(EXERCISE INPUT)

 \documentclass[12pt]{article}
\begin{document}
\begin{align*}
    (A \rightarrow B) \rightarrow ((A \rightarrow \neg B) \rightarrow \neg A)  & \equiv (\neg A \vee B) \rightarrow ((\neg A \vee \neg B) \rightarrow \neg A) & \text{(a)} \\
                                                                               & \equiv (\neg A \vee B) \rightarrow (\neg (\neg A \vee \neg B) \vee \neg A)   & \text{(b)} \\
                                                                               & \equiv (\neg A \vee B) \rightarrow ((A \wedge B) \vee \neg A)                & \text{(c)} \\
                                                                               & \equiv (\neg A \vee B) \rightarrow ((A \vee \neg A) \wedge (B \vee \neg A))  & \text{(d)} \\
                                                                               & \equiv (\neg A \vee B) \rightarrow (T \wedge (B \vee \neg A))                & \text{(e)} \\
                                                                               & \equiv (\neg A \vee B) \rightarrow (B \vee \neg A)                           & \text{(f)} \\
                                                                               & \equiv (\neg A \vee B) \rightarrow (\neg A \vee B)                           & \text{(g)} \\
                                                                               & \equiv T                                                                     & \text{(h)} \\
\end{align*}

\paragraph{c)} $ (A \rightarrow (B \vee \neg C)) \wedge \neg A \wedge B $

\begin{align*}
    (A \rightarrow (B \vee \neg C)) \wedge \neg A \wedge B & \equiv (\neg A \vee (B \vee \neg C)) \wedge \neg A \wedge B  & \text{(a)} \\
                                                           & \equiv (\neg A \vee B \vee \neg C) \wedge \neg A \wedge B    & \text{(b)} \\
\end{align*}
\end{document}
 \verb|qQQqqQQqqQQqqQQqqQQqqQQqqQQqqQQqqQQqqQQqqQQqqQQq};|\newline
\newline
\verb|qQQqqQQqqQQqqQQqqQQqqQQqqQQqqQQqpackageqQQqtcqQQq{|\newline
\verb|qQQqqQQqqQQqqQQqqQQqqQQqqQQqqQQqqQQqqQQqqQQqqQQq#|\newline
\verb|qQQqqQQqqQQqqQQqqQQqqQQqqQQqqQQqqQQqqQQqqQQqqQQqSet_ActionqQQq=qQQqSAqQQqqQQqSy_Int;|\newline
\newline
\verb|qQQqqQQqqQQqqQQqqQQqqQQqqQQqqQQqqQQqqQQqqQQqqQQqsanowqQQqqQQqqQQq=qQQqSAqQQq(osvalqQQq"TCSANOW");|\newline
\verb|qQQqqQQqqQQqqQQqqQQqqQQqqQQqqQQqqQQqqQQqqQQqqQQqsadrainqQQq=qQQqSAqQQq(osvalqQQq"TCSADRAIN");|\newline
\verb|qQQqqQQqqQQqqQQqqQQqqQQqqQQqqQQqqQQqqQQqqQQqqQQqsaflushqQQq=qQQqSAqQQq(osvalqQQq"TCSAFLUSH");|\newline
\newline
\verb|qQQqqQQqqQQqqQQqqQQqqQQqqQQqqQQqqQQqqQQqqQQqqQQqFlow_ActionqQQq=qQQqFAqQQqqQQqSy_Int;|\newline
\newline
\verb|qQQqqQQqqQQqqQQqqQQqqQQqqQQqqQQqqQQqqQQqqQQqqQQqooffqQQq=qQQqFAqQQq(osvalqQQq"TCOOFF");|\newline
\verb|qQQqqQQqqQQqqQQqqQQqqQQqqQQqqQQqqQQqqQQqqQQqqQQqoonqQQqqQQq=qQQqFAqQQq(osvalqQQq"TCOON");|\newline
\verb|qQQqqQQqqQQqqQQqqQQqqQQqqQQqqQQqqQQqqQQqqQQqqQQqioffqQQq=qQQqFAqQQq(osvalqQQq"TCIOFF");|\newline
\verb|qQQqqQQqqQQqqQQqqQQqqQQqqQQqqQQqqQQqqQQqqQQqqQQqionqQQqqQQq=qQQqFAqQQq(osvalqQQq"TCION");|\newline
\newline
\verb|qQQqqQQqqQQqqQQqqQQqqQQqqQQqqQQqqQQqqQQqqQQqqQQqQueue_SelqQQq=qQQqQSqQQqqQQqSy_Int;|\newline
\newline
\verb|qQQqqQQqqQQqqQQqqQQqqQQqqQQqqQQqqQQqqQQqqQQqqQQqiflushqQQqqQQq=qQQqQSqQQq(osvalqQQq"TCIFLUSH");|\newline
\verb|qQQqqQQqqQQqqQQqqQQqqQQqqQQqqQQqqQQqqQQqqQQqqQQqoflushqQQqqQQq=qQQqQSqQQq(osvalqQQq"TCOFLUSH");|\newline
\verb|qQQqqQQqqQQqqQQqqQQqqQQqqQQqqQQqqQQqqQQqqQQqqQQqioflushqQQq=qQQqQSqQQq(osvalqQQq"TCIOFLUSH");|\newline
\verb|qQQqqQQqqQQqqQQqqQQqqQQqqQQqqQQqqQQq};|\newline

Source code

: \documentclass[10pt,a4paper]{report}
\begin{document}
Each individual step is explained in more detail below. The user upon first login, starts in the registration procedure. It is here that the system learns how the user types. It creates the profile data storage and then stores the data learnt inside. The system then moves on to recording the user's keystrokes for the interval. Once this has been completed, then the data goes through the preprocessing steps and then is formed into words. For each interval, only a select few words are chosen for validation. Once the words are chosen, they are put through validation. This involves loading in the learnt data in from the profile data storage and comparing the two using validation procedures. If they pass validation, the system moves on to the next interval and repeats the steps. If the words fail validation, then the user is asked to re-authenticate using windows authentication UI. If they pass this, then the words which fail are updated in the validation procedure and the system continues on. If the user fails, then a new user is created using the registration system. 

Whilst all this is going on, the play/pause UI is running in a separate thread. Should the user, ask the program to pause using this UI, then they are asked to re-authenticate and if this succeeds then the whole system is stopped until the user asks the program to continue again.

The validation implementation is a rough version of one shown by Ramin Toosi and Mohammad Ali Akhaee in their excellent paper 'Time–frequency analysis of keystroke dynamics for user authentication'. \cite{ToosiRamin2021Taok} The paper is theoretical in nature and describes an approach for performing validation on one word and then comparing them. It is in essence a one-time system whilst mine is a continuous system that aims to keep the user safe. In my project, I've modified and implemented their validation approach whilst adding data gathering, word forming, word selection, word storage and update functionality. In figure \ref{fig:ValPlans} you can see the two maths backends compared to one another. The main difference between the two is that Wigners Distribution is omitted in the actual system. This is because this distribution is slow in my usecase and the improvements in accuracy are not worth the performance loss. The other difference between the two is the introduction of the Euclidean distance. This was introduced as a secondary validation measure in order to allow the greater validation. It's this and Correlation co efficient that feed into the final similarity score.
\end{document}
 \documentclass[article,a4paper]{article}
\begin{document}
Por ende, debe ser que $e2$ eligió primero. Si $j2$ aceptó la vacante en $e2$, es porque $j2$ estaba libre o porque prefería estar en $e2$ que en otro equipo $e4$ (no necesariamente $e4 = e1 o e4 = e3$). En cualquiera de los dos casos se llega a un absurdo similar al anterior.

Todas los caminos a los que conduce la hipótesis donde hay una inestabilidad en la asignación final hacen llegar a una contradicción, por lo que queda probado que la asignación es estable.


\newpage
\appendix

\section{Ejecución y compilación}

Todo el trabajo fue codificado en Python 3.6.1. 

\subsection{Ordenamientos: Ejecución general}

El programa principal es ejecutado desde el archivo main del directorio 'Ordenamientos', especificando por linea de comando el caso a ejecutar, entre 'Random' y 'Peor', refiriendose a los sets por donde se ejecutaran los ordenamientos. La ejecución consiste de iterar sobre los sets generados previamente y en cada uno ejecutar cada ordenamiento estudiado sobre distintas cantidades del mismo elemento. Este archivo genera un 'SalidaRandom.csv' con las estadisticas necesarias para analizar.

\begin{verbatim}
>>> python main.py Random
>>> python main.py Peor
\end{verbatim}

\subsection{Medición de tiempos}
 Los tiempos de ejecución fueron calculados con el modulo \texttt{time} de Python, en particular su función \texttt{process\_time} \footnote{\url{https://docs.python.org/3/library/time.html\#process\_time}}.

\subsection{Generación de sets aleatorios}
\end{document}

(End EXERCISE INPUT)

**EXERCISE DESCRIPTION:**
Out of the data above, return each line where the word "subsection" can be found.

**SOLUTION BELOW:**
\subsection{Ordenamientos: Ejecución general}
\subsection{Medición de tiempos}
\subsection{Generación de sets aleatorios}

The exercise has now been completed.